Piste d’écriture : narration d’une rencontre, avec un lieu, un être, un milieu… quelque chose d’inattendu, de loufoque, mais qui, peut-être étrangement, va constituer une chance.
Yves de la Lune
Ses fines lunettes cerclées lui donnaient l'air d'un radical socialiste du temps de Jaurès. Mais c'est dans les années 90 que je l'ai rencontré. Il avait alors 25 ou 30 ans. Impossible de lui donner un âge exact. Il parlait d'une voix calme, légèrement voilée, avait des yeux de myope noirs et très doux, une démarche de chat. Il vivait seul dans l'un des appartements les plus étonnants que j'ai connus : c'était un rez-de-chaussée dans un ancien bains-douches, dans la bien nommée rue des Étuves. Sur sa porte d'entrée, une grosse plaque que l'on ne pouvait pas manquer indiquait en lettres capitales : Yves MULLER. Une plaque qui jurait quelque peu avec le caractère évanescent et lunaire de celui qu'elle désignait.
Les deux ou trois pièces de son appartement donnaient toutes sur un jardin intérieur, en fait un fouillis inextricable de lauriers, buis, cades, acanthes... d'où émergeaient huit à dix palmiers filiformes. Si l'on s'aventurait dans ce labyrinthe, on tombait sur un petit bassin circulaire où flottaient deux ou trois feuilles de nénuphar sous lesquelles se cachaient quelques poissons rouges. Un vrai petit paradis, à deux pas de la Comédie, dont il était pratiquement le seul à disposer. Tout autour de ce jardin, j’avais été surprise de voir autant de portes, toutes numérotées. Des cabines de douche, m'avait-il expliqué malicieusement. Sa propre salle de bains était installée à la porte n°1. Inutile de dire qu'elle était plutôt vétuste et mal isolée, car conservée telle quelle, dans son jus des années 50.

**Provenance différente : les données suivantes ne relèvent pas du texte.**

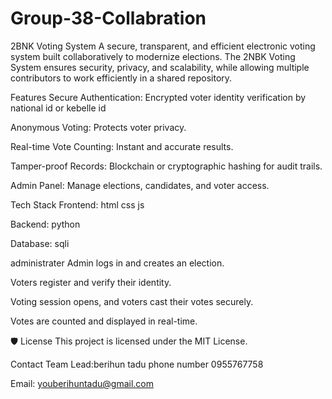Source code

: # Group-38-Collabration
2BNK Voting System
A secure, transparent, and efficient electronic voting system built collaboratively
to modernize elections. 
The 2NBK Voting System ensures security, privacy, and scalability,
while allowing multiple contributors to work efficiently in a shared repository.


 Features
Secure Authentication: Encrypted voter identity verification by national id or kebelle id

Anonymous Voting: Protects voter privacy.

Real-time Vote Counting: Instant and accurate results.

Tamper-proof Records: Blockchain or cryptographic hashing for audit trails.

Admin Panel: Manage elections, candidates, and voter access.



Tech Stack
Frontend: html css js

Backend: python

Database: sqli

administrater 
Admin logs in and creates an election.

Voters register and verify their identity.

Voting session opens, and voters cast their votes securely.

Votes are counted and displayed in real-time.


🛡️ License
This project is licensed under the MIT License.




 Contact
Team Lead:berihun tadu
phone number 0955767758

Email: youberihuntadu@gmail.com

A l'intérieur de son appartement régnait un doux capharnaüm, avec des vieux canapés et des vieux fauteuils, des instruments de musique en pagaille : guitares et violon, mais aussi toutes sortes de petites percussions qu’il fabriquait à partir de casseroles, de bassines ou de matériaux plus nobles comme des bambous, des coquillages ou des des galets. A cette époque, il animait des ateliers de musique pour les enfants et composait des comédies musicales assez farfelues et pleines de poésie.
Les enfants l'adoraient et il avait pu décrocher quelques contrats dans les écoles de la ville. Il jouait aussi de la guitare et du violon avec les grands, avec des adultes, je veux dire, mais là, c'est lui qui se comportait comme un enfant. A l'époque, les répétitions se prolongeaient par de longues agapes, bien arrosées et bien enfumées par toutes sortes de substances. Je crois que de ce côté-là, il était plutôt sobre et lorsque ses compagnons continuaient, tard dans la soirée, à descendre des bouteilles et à faire tourner des joints, il se blottissait dans un coin de canapé, remontait une couverture sur lui et s'endormait comme un bébé. C'était tout juste si, au moment de partir, on ne l'oubliait pas dans son coin.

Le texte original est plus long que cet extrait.